MICROTUBULE-DISRUPTING DRUGS BLOCKED DELIVERY OF ENDOCYTOSED TRANSFERRIN TO THE CYTOCENTER, BUT DID NOT AFFECT RETURN OF TRANSFERRIN TO PLASMA-MEMBRANE

The fluorescence of FL cells after endocytosis of rhodamine-labeled transferrin initially appeared as a dispersed punctate pattern over the whole cell and then accumulated in the cytocenter on further incubation. In nocodazole-treated cells, the punctate fluorescence appeared along the cell edges, and stayed there on further incubation but did not accumulate in the cytocenter.
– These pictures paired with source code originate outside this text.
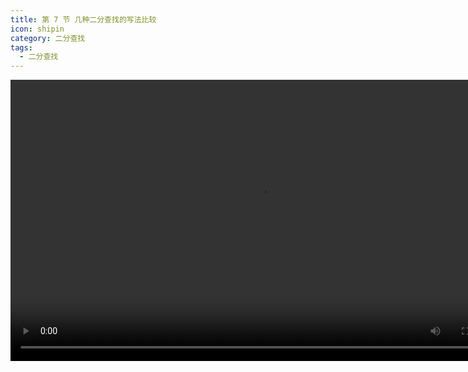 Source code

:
 ```yaml
---
title: 第 7 节 几种二分查找的写法比较
icon: shipin
category: 二分查找
tags:
  - 二分查找
---
```


<video src="https://suanfa8.com/files/binary-search/6-7.mp4" controls="controls" width="800" height="450">
Your browser does not support the video tag.
</video>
The localization of transferrin was examined at the electron microscopic level with horseradish peroxidase (HRP)-labeled transferrin. Nocodazole did not affect endosome formation but affected the distribution of the endosomes. Several types of endosomes (tubular, small spherical, and microvesicular endosomes) were observed in nocodazole-treated cells, as in control cells. The endosomes were in the Golgi area of the cytocenter and also in peripheral cytoplasm in control cells. In contrast, the endosomes were only in the periplasm, along the cell edges, in nocodazole-treated cells. The uptake and release of HRP-transferrin and the release of ferric ion into the cytoplasm in nocodazole-treated cells followed in the same time-course as those in control cells. The release of transferrin was the exponential with a half-time of 12 min. The activation energy of a rate-limiting step in the recycling was 5.5 kcal.mol-1 at around 37-degrees-C and increased to 29 kcal.mol-1 below 25-degrees-C. These results indicated that microtubule-dependent endosome transport was faster than the overall recycling process and was independent of the return event of transferrin to the plasma membrane.